ACCLAIMED actress Greta Scacchi is joining a stellar cast for a new production of John Osborne’s classic play The Entertainer as part of the inaugural seven-play season for the Kenneth Branagh Theatre Company.

She will star opposite Mr Branagh, who plays failing music-hall performer Archie Rice, as his wife phoebe and is reunited with actor John Hurt, her co-star in the 1988 movie White Mischief, who will play legendary patriarch Billy Rice.

“John is such as brilliant actor and generations have admired him,” said Ms Scacchi, who lives in East Grinstead in West Sussex.

“John was the life and soul of the party in Africa when we worked on White Mischief. I have very fond memories of him so it will be lovely to work with him again.”

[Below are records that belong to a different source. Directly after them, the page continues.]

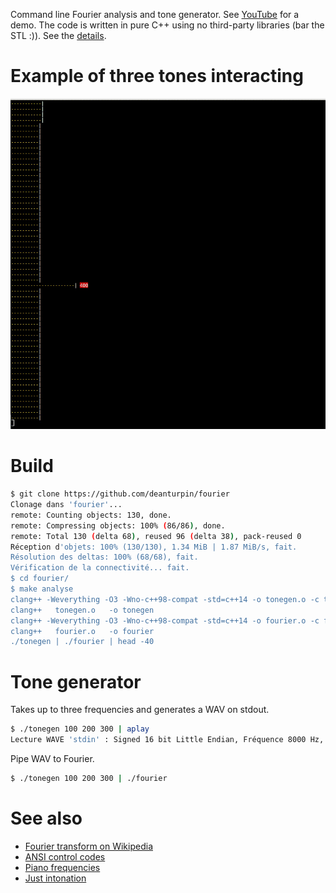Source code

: Command line Fourier analysis and tone generator. See
[YouTube](https://www.youtube.com/watch?v=hwsOKpBg6zo) for a demo. The code is
written in pure C++ using no third-party libraries (bar the STL :)). See the
[details](details.md).

# Example of three tones interacting
![](fourier.gif)

# Build
```bash
$ git clone https://github.com/deanturpin/fourier
Clonage dans 'fourier'...
remote: Counting objects: 130, done.
remote: Compressing objects: 100% (86/86), done.
remote: Total 130 (delta 68), reused 96 (delta 38), pack-reused 0
Réception d'objets: 100% (130/130), 1.34 MiB | 1.87 MiB/s, fait.
Résolution des deltas: 100% (68/68), fait.
Vérification de la connectivité... fait.
$ cd fourier/
$ make analyse
clang++ -Weverything -O3 -Wno-c++98-compat -std=c++14 -o tonegen.o -c tonegen.cpp
clang++   tonegen.o   -o tonegen
clang++ -Weverything -O3 -Wno-c++98-compat -std=c++14 -o fourier.o -c fourier.cpp
clang++   fourier.o   -o fourier
./tonegen | ./fourier | head -40
```

# Tone generator
Takes up to three frequencies and generates a WAV on stdout.
```bash
$ ./tonegen 100 200 300 | aplay
Lecture WAVE 'stdin' : Signed 16 bit Little Endian, Fréquence 8000 Hz, Mono
```

Pipe WAV to Fourier.
```bash
$ ./tonegen 100 200 300 | ./fourier 
```

# See also
* [Fourier transform on Wikipedia](https://en.wikipedia.org/wiki/Fourier_transform#Example)
* [ANSI control codes](http://misc.flogisoft.com/bash/tip_colors_and_formatting)
* [Piano frequencies](https://en.wikipedia.org/wiki/Piano_key_frequencies)
* [Just intonation](https://en.wikipedia.org/wiki/Just_intonation)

The cast of The Entertainer, which was made into a film in 1960 starring Laurence Olivier and Joan Plowright, also includes Sophie McShera, best known for playing kitchen maid Daisy in Downton Abbey, Phil Dunster, who appeared in the film The Rise of The Krays, Skyfall actor Crispin Letts and singer and actor Jonah Hauer-King.

"I am thrilled to be working opposite Ken at last.” said Ms Scacchi.

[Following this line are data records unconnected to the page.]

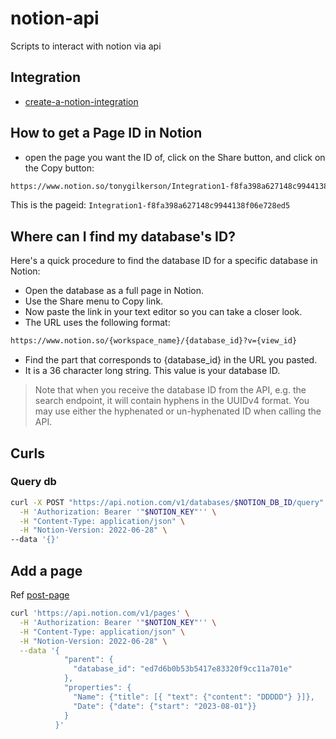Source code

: # notion-api

Scripts to interact with notion via api

## Integration

* [create-a-notion-integration](https://developers.notion.com/docs/create-a-notion-integration)
  
## How to get a Page ID in Notion

* open the page you want the ID of, click on the Share button, and click on the Copy button:

```sh
https://www.notion.so/tonygilkerson/Integration1-f8fa398a627148c9944138f06e728ed5?pvs=4
```

This is the pageid: `Integration1-f8fa398a627148c9944138f06e728ed5`

## Where can I find my database's ID?

Here's a quick procedure to find the database ID for a specific database in Notion:

* Open the database as a full page in Notion.
* Use the Share menu to Copy link.
* Now paste the link in your text editor so you can take a closer look.
* The URL uses the following format:

```sh
https://www.notion.so/{workspace_name}/{database_id}?v={view_id}
```

* Find the part that corresponds to {database_id} in the URL you pasted.
* It is a 36 character long string. This value is your database ID.

> Note that when you receive the database ID from the API, e.g. the search endpoint, it will contain hyphens in the UUIDv4 format. You may use either the hyphenated or un-hyphenated ID when calling the API.

## Curls

### Query db

```sh
curl -X POST "https://api.notion.com/v1/databases/$NOTION_DB_ID/query" \
  -H 'Authorization: Bearer '"$NOTION_KEY"'' \
  -H "Content-Type: application/json" \
  -H "Notion-Version: 2022-06-28" \
--data '{}'
```

## Add a page

Ref [post-page](https://developers.notion.com/reference/post-page)

```sh
curl 'https://api.notion.com/v1/pages' \
  -H 'Authorization: Bearer '"$NOTION_KEY"'' \
  -H "Content-Type: application/json" \
  -H "Notion-Version: 2022-06-28" \
  --data '{
            "parent": {
              "database_id": "ed7d6b0b53b5417e83320f9cc11a701e"
            },
            "properties": {
              "Name": {"title": [{ "text": {"content": "DDDDD"} }]},
              "Date": {"date": {"start": "2023-08-01"}}
            }
          }'
```
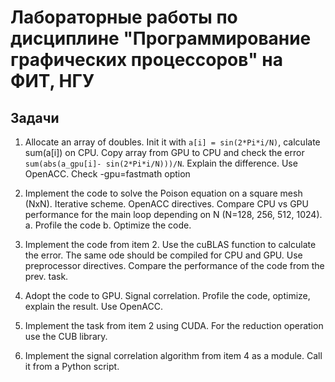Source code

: ﻿# Лабораторные работы по дисциплине "Программирование графических процессоров" на ФИТ, НГУ

## Задачи

1. Allocate an array of doubles. Init it with ```a[i] = sin(2*Pi*i/N)```, calculate sum(a[i]) on CPU. Copy array from GPU to CPU and check the error ```sum(abs(a_gpu[i]- sin(2*Pi*i/N)))/N```. Explain the difference. Use OpenACC. Check -gpu=fastmath option

2. Implement the code to solve the Poison equation on a square mesh (NxN). Iterative scheme. OpenACC directives. Compare CPU vs GPU performance for the main loop depending on N (N=128, 256, 512, 1024).
a.      Profile the code
b.      Optimize the code.

3. Implement the code from item 2. Use the cuBLAS function to calculate the error. The same ode should be compiled for CPU and GPU. Use preprocessor directives. Compare the performance of the code from the prev. task.

4. Adopt the code to GPU. Signal correlation. Profile the code, optimize, explain the result. Use OpenACC.

5. Implement the task from  item 2 using CUDA. For the reduction operation use the CUB library.

6. Implement the signal correlation algorithm from item 4 as a module. Call it from a Python script.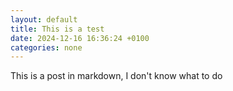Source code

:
 ```yaml
---
layout: default
title: This is a test
date: 2024-12-16 16:36:24 +0100
categories: none
---
```


This is a post in markdown, I don't know what to do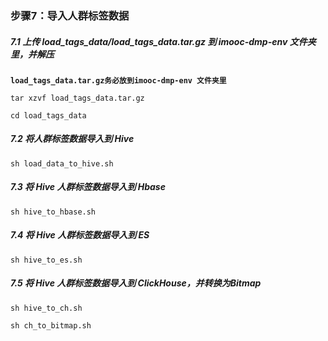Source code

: ### 步骤7：导入人群标签数据

##### 7.1 上传 load_tags_data/load_tags_data.tar.gz 到 imooc-dmp-env 文件夹里，并解压
**`load_tags_data.tar.gz务必放到imooc-dmp-env 文件夹里`**
```
tar xzvf load_tags_data.tar.gz
```
```
cd load_tags_data
```
##### 7.2 将人群标签数据导入到 Hive
```
sh load_data_to_hive.sh
```

##### 7.3 将 Hive 人群标签数据导入到 Hbase
```
sh hive_to_hbase.sh
```

##### 7.4 将 Hive 人群标签数据导入到 ES
```
sh hive_to_es.sh
```

##### 7.5 将 Hive 人群标签数据导入到 ClickHouse，并转换为Bitmap
```
sh hive_to_ch.sh
```
```
sh ch_to_bitmap.sh
```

“I have known him since the start of our careers 30-something years ago and, although we played husband and wife in a radio play five years ago, this will be the first time we are on stage together."

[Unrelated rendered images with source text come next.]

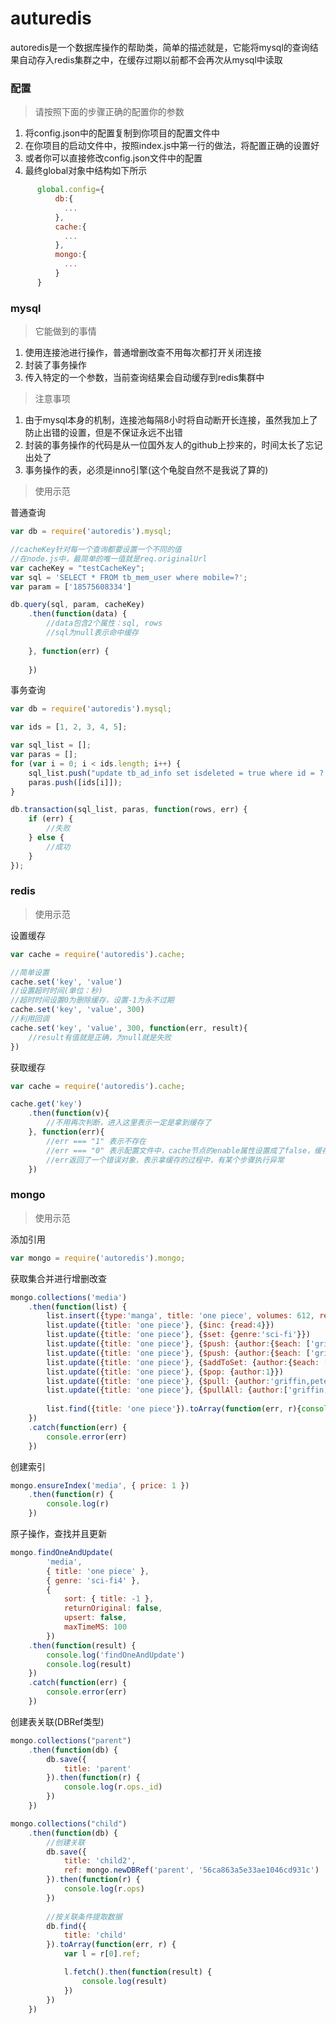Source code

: # auturedis

autoredis是一个数据库操作的帮助类，简单的描述就是，它能将mysql的查询结果自动存入redis集群之中，在缓存过期以前都不会再次从mysql中读取

<h3>配置</h3>

> 请按照下面的步骤正确的配置你的参数

1. 将config.json中的配置复制到你项目的配置文件中
2. 在你项目的启动文件中，按照index.js中第一行的做法，将配置正确的设置好
3. 或者你可以直接修改config.json文件中的配置
4. 最终global对象中结构如下所示
```javascript
      global.config={
          db:{
            ...
          },
          cache:{
            ...
          },
          mongo:{
            ...
          }
      }
```

<h3>mysql</h3>

> 它能做到的事情

1. 使用连接池进行操作，普通增删改查不用每次都打开关闭连接
2. 封装了事务操作
3. 传入特定的一个参数，当前查询结果会自动缓存到redis集群中

> 注意事项

1. 由于mysql本身的机制，连接池每隔8小时将自动断开长连接，虽然我加上了防止出错的设置，但是不保证永远不出错
2. 封装的事务操作的代码是从一位国外友人的github上抄来的，时间太长了忘记出处了
3. 事务操作的表，必须是inno引擎(这个龟腚自然不是我说了算的)

> 使用示范

普通查询

```javascript
var db = require('autoredis').mysql;

//cacheKey针对每一个查询都要设置一个不同的值
//在node.js中，最简单的唯一值就是req.originalUrl
var cacheKey = "testCacheKey";
var sql = 'SELECT * FROM tb_mem_user where mobile=?';
var param = ['18575608334']

db.query(sql, param, cacheKey)
	.then(function(data) {
		//data包含2个属性：sql, rows
		//sql为null表示命中缓存
		
	}, function(err) {
		
	})
```

事务查询

```javascript
var db = require('autoredis').mysql;

var ids = [1, 2, 3, 4, 5];

var sql_list = [];
var paras = [];
for (var i = 0; i < ids.length; i++) {
	sql_list.push("update tb_ad_info set isdeleted = true where id = ? and isdeleted = false");
	paras.push([ids[i]]);
}

db.transaction(sql_list, paras, function(rows, err) {
	if (err) {
		//失败
	} else {
		//成功
	}
});
```

<h3>redis</h3>

> 使用示范

设置缓存
```javascript
var cache = require('autoredis').cache;

//简单设置
cache.set('key', 'value')
//设置超时时间(单位：秒)
//超时时间设置0为删除缓存，设置-1为永不过期
cache.set('key', 'value', 300)
//利用回调
cache.set('key', 'value', 300, function(err, result){
	//result有值就是正确，为null就是失败
})
```
获取缓存
```javascript
var cache = require('autoredis').cache;

cache.get('key')
	.then(function(v){
		//不用再次判断，进入这里表示一定是拿到缓存了
	}, function(err){
		//err === "1" 表示不存在
		//err === "0" 表示配置文件中，cache节点的enable属性设置成了false，缓存未启动
		//err返回了一个错误对象，表示拿缓存的过程中，有某个步骤执行异常
	})
```

<h3>mongo</h3>

> 使用示范

添加引用
```javascript
var mongo = require('autoredis').mongo;
```
获取集合并进行增删改查
```javascript
mongo.collections('media')
	.then(function(list) {
		list.insert({type:'manga', title: 'one piece', volumes: 612, read:521})
		list.update({title: 'one piece'}, {$inc: {read:4}})
		list.update({title: 'one piece'}, {$set: {genre:'sci-fi'}})
		list.update({title: 'one piece'}, {$push: {author:{$each: ['griffin,peter', 'griffin,brian']}}})
		list.update({title: 'one piece'}, {$push: {author:{$each: ['griffin,meg', 'griffin,louis'], $slice: -2}}})
		list.update({title: 'one piece'}, {$addToSet: {author:{$each: ['griffin,peter', 'griffin,brian']}}})
		list.update({title: 'one piece'}, {$pop: {author:1}})
		list.update({title: 'one piece'}, {$pull: {author:'griffin,peter'}})
		list.update({title: 'one piece'}, {$pullAll: {author:['griffin,louis']}})
		
		list.find({title: 'one piece'}).toArray(function(err, r){console.log(r);})
	})
	.catch(function(err) {
		console.error(err)
	})
```
创建索引
```javascript
mongo.ensureIndex('media', { price: 1 })
	.then(function(r) {
		console.log(r)
	})
```
原子操作，查找并且更新
```javascript
mongo.findOneAndUpdate(
		'media', 
		{ title: 'one piece' }, 
		{ genre: 'sci-fi4' },
		{
			sort: { title: -1 }, 
			returnOriginal: false,
			upsert: false,
			maxTimeMS: 100
		})
	.then(function(result) {
		console.log('findOneAndUpdate')
		console.log(result)
	})
	.catch(function(err) {
		console.error(err)
	})
```
创建表关联(DBRef类型)
```javascript
mongo.collections("parent")
	.then(function(db) {
		db.save({
			title: 'parent'
		}).then(function(r) {
			console.log(r.ops._id)
		})
	})

mongo.collections("child")
	.then(function(db) {
		//创建关联
		db.save({
			title: 'child2',
			ref: mongo.newDBRef('parent', '56ca863a5e33ae1046cd931c')
		}).then(function(r) {
			console.log(r.ops)
		})
		
		//按关联条件提取数据
		db.find({
			title: 'child'
		}).toArray(function(err, r) {
			var l = r[0].ref;

			l.fetch().then(function(result) {
				console.log(result)
			})
		})
	})
```
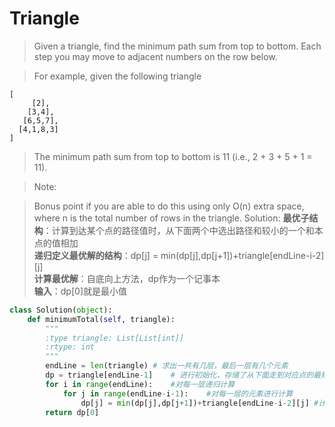 # Triangle

>Given a triangle, find the minimum path sum from top to bottom. Each step you may move to adjacent numbers on the row below.

>For example, given the following triangle
```
[
     [2],
    [3,4],
   [6,5,7],
  [4,1,8,3]
]
```
>The minimum path sum from top to bottom is 11 (i.e., 2 + 3 + 5 + 1 = 11).

>Note:

>Bonus point if you are able to do this using only O(n) extra space, where n is the total number of rows in the triangle.
Solution:
**最优子结构**：计算到达某个点的路径值时，从下面两个中选出路径和较小的一个和本点的值相加<br>
**递归定义最优解的结构**：dp[j] = min(dp[j],dp[j+1])+triangle[endLine-i-2][j]<br>
**计算最优解**：自底向上方法，dp作为一个记事本<br>
**输入**：dp[0]就是最小值<br>
```python
class Solution(object):
    def minimumTotal(self, triangle):
        """
        :type triangle: List[List[int]]
        :rtype: int
        """
        endLine = len(triangle)	# 求出一共有几层，最后一层有几个元素
        dp = triangle[endLine-1]	# 进行初始化，存储了从下面走到对应点的最短距离。
        for i in range(endLine):	#对每一层递归计算
            for j in range(endLine-i-1):	#对每一层的元素进行计算
                dp[j] = min(dp[j],dp[j+1])+triangle[endLine-i-2][j]	#计算
        return dp[0]
```
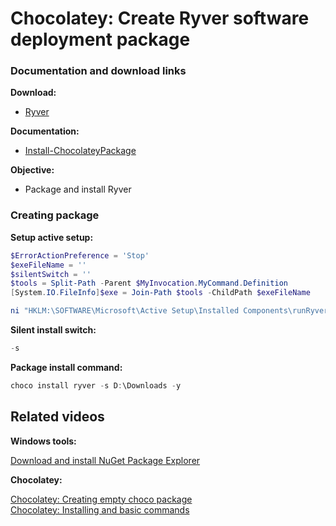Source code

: ﻿# Chocolatey: Create Ryver software deployment package
### Documentation and download links

<b>Download:</b>

* [Ryver](https://ryver.com/downloads/)

<b>Documentation:</b>

* [Install-ChocolateyPackage](https://docs.chocolatey.org/en-us/create/functions/install-chocolateypackage)

<b>Objective: </b>

* Package and install Ryver

### Creating package

<b>Setup active setup:</b>

```powershell
$ErrorActionPreference = 'Stop'
$exeFileName = ''
$silentSwitch = ''
$tools = Split-Path -Parent $MyInvocation.MyCommand.Definition
[System.IO.FileInfo]$exe = Join-Path $tools -ChildPath $exeFileName

ni "HKLM:\SOFTWARE\Microsoft\Active Setup\Installed Components\runRyver" | New-ItemProperty -Name "StubPath" -Value ('REG ADD "HKCU\Software\Microsoft\Windows\CurrentVersion\RunOnce" /v runRyver /t REG_SZ /d "{0} {1}"' -f $exe, $silentSwitch)
```

<b>Silent install switch:</b>

```powershell
-s
```

<b>Package install command:</b>
```powershell
choco install ryver -s D:\Downloads -y
```

## Related videos

<b>Windows tools:</b>

[Download and install NuGet Package Explorer](https://youtu.be/94u9jDCpifM)

<b>Chocolatey:</b>

[Chocolatey: Creating empty choco package](https://youtu.be/grueS3wnRNw) <br />
[Chocolatey: Installing and basic commands](https://youtu.be/vEH7t5eqJq4)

The Entertainer is one of seven plays staged by the Kenneth Branagh Theatre Company in a year-long season at the Garrick, ending in November. Featuring stars including Judi Dench, Rob Brydon, Lily James and Richard Madden, the season includes productions of The Winter’s Tale, Romeo and Juliet, Harlequinade and The Painkiller.

Set against the backdrop of post-war Britain, The Entertainer is a three-act play by John Osborne, first produced in 1957. The modern classic, set in the Rice family house and on stage at a music hall, conjures the seedy glamour of the old music halls for an explosive examination of public masks and private torment.

John Hurt has said that he was “thrilled” to be invited to play Billy Rice in this production of “what I believe to be one of the great plays of the 20th century” and added: “This has been a wonderfully successful season for Ken Branagh and his company, and I feel proud and privileged to be joining them."

Rehearsals for The Entertainer, which plays at London’s Garrick Theatre from August 20, have been underway. “Rehearsals never get any easier,” said Ms Scacchi, who has recently appeared on television playing Countess Rostov in the BBC’s War and Peace and also has a cameo role in the current BBC series Versailles. “They are always like first day at school. But you get inured to it and there’s a euphoria and exhaustion when you get through the first day.

“I love the rehearsal part because it’s the area where you are creating – exploring and making the characters, and where the director helps and encourages in the creation of characters, or dissuades you in some cases.

“You can keep building up ideas that work. And I’m very optimistic about our director, Rob Ashford.”

Mr Ashford said: "I find The Entertainer riveting and in my opinion there is no better group of actors to bring it to life."

Ms Scacchi, who is 56 and has dual Italian and Australian nationality, was made a Cavaliere dell’Ordine al Merito for her services to the Arts in 2013 and earlier this year was honoured by the PrimiDieci Society, an international collective of exceptional individuals of Italian nationality or descent.

Ms Scacchi said: “Having mixed heritage has really helped me in my work – there are various things one can put success down to in my profession, especially in the sense of when opportunity comes along. However, having been cast as the English Rose from very early on in my career, one thing I was able to use as an actor was a natural Italian trait.

“The reason I’ve been told I surprised people in my performance in War and Peace is that I was able to tap into my hot-blooded, expressive side. This is one aspect which makes me so proud to be Italian. I feel that I can go back to Italy, work there and be embraced.”

The actress, who supports environmental causes and has posed nude with a cod fish to promote the issue of overfishing, believes her generation of actresses is enjoying “exciting times”.

“Things are moving,” she said. “But we still have to fight to stop ageism in society and in film. In the past, young stars have always been ingénues, it was always all about young people and we are still very focussed on that.

“Ageism is still in all walks of life – even those older actresses who work a lot, such as Maggie Smith, who dress youthfully in their private lives, are required to put on a permed grey wig in a role because of our preconceptions of people in their 80s, which are totally out of date.

“Film nowadays is one of the ways in which society is reflected and so it is one of the ways that new ideas can be reflected back to society.”

• Greta Scacchi appears in The Entertainer, which is at The Garrick Theatre, London, from Saturday, August 20. For details, visit branaghtheatre.com. The Entertainer will be broadcast live to cinemas worldwide in the autumn. Dates are to be announced.